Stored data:

____________

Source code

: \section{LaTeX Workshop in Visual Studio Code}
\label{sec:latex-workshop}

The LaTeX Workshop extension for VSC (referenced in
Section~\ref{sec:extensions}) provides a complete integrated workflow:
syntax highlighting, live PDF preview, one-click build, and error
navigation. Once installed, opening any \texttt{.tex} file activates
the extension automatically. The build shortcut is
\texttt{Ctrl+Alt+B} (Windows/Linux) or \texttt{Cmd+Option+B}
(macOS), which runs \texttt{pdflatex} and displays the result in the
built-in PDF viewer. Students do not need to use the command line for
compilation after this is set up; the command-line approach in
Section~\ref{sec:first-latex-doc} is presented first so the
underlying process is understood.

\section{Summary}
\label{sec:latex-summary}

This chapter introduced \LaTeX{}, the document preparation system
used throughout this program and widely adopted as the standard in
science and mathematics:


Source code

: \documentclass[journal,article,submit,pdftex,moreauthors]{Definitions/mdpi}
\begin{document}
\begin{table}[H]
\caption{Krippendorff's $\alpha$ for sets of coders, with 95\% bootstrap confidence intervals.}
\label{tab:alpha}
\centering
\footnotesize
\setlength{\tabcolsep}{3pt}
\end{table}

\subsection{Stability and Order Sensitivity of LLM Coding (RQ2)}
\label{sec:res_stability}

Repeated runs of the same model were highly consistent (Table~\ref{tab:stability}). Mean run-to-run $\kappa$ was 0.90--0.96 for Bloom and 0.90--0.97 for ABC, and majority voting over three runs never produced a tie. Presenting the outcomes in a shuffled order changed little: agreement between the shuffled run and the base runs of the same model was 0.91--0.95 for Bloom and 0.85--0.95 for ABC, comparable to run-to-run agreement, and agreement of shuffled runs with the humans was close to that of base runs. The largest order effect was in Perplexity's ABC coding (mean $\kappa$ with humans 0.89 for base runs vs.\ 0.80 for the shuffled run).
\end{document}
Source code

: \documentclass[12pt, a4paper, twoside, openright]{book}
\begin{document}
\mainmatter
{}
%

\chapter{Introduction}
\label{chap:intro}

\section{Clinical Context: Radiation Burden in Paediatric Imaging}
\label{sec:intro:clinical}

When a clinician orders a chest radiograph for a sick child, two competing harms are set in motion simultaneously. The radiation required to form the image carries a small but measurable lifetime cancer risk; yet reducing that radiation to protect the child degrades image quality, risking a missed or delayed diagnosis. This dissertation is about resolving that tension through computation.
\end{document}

____________

Collect every line above that contains the word "build".

### Written solution
syntax highlighting, live PDF preview, one-click build, and error
the extension automatically. The build shortcut is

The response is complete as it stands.